(The task):
Copy each line in the data below that contains the word "process".

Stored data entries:
--- START ---

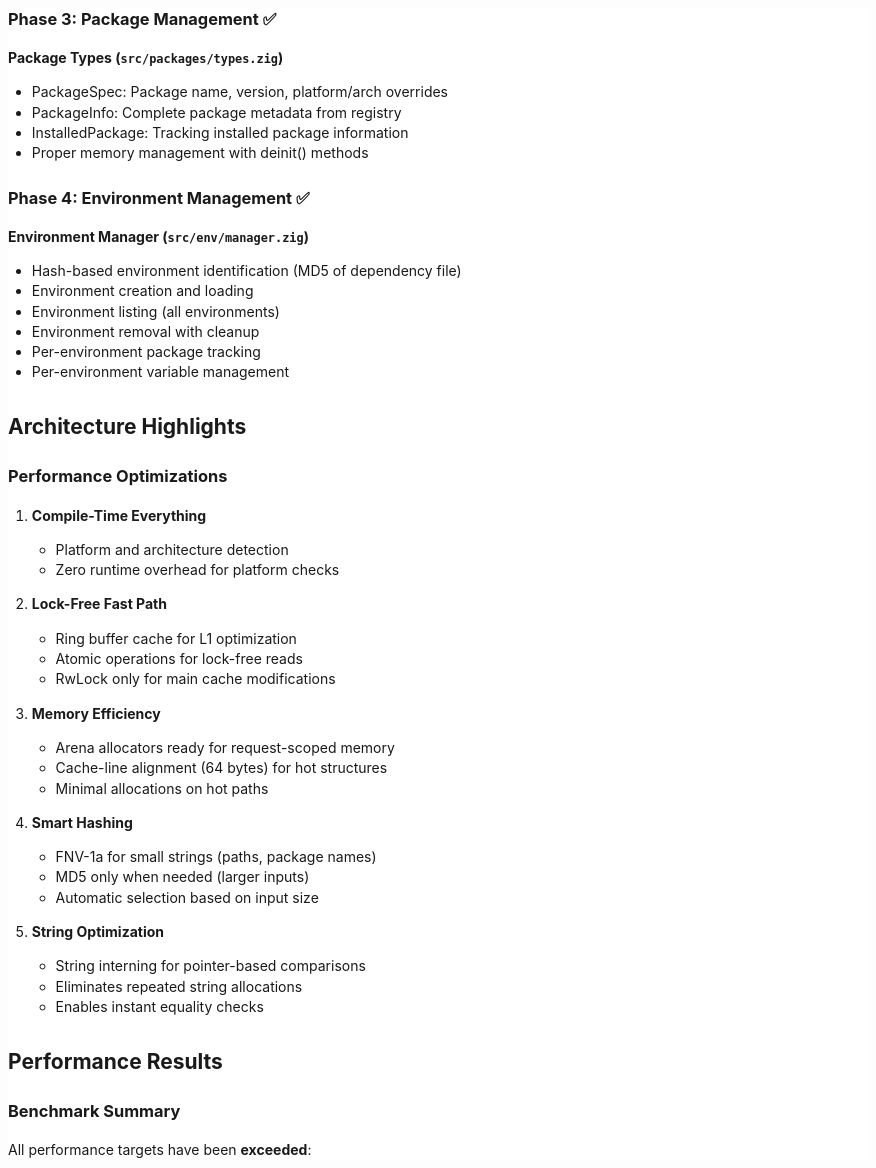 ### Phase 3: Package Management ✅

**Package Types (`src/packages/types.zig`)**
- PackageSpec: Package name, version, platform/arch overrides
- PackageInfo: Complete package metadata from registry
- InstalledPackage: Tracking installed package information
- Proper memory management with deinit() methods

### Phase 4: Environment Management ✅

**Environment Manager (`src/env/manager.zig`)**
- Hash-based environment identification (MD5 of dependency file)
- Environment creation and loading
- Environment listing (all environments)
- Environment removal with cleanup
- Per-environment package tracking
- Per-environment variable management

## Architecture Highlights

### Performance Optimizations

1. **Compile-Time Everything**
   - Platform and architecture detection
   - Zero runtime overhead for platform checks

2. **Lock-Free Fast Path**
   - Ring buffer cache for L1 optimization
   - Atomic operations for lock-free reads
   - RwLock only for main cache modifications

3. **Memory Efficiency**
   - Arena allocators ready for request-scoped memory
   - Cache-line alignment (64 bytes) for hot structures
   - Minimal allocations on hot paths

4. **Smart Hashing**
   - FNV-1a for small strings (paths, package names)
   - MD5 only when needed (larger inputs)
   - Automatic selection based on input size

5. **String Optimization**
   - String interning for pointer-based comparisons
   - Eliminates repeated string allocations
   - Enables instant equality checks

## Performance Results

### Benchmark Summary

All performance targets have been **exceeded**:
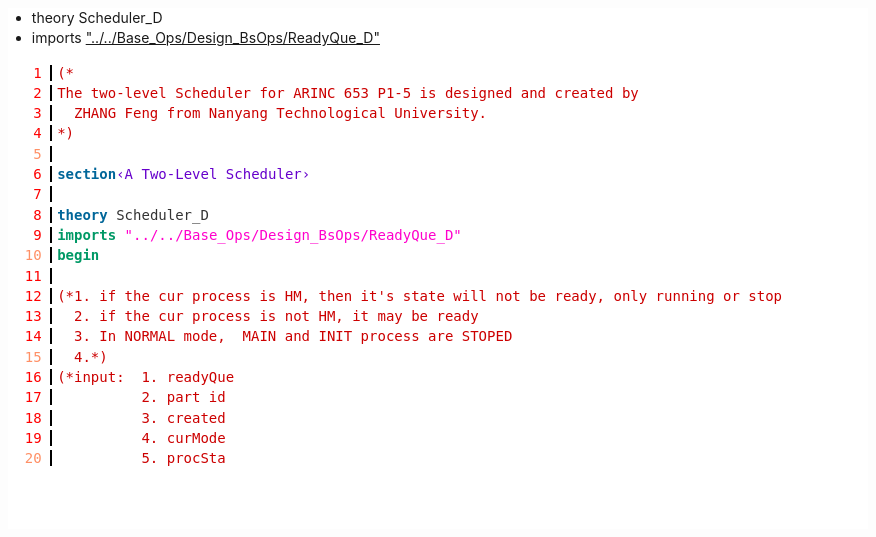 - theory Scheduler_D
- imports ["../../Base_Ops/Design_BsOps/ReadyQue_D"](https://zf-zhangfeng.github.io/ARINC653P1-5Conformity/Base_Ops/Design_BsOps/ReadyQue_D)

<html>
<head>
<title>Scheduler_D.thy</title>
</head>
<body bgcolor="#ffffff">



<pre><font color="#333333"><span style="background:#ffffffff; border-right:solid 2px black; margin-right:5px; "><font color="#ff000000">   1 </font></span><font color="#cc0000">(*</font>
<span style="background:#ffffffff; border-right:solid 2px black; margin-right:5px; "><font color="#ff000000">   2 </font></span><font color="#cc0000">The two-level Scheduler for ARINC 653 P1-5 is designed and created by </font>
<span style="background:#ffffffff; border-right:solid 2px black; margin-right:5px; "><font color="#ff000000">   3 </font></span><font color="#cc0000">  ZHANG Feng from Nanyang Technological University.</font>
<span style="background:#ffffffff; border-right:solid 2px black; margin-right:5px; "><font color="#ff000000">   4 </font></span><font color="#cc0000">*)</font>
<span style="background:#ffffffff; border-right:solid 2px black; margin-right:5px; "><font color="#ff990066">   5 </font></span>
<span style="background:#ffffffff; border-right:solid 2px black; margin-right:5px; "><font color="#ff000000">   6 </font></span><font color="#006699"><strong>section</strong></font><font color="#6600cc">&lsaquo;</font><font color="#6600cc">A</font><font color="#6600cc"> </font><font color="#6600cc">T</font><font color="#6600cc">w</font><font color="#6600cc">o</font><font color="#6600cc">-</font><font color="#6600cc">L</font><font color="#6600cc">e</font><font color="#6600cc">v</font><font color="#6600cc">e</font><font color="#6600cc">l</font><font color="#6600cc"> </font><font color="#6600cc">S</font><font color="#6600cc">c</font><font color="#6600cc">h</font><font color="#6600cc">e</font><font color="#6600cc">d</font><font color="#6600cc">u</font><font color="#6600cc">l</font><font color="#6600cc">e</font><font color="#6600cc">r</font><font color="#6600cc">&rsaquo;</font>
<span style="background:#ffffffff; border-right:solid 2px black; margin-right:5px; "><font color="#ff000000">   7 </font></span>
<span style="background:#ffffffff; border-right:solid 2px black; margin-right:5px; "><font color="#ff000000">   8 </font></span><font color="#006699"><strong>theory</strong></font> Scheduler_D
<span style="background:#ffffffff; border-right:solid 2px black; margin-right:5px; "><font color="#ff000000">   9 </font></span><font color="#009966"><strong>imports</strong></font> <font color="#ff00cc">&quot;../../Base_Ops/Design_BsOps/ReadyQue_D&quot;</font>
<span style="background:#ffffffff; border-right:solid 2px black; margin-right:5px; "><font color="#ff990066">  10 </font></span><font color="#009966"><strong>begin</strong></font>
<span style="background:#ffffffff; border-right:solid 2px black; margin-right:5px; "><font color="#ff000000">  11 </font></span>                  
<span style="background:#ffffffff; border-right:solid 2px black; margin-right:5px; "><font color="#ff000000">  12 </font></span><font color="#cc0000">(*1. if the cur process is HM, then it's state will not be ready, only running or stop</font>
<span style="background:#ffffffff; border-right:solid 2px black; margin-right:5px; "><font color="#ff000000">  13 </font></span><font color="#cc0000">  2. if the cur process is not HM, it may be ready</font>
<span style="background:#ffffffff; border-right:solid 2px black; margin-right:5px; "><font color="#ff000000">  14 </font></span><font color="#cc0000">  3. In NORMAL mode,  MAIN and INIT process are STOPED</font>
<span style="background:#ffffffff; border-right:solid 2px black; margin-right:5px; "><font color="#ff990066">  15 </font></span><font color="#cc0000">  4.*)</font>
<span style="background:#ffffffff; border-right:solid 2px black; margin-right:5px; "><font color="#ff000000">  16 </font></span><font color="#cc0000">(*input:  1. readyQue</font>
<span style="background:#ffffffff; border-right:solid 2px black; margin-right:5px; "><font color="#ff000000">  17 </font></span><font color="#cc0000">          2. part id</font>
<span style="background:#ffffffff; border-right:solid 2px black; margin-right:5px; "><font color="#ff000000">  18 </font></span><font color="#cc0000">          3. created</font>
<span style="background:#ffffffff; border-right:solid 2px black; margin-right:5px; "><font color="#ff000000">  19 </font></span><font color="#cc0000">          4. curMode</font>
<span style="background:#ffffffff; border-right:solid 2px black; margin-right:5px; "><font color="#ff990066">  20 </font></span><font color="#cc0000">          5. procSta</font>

--- END ---

(Solution to this task):
<span style="background:#ffffffff; border-right:solid 2px black; margin-right:5px; "><font color="#ff000000">  12 </font></span><font color="#cc0000">(*1. if the cur process is HM, then it's state will not be ready, only running or stop</font>
<span style="background:#ffffffff; border-right:solid 2px black; margin-right:5px; "><font color="#ff000000">  13 </font></span><font color="#cc0000">  2. if the cur process is not HM, it may be ready</font>
<span style="background:#ffffffff; border-right:solid 2px black; margin-right:5px; "><font color="#ff000000">  14 </font></span><font color="#cc0000">  3. In NORMAL mode,  MAIN and INIT process are STOPED</font>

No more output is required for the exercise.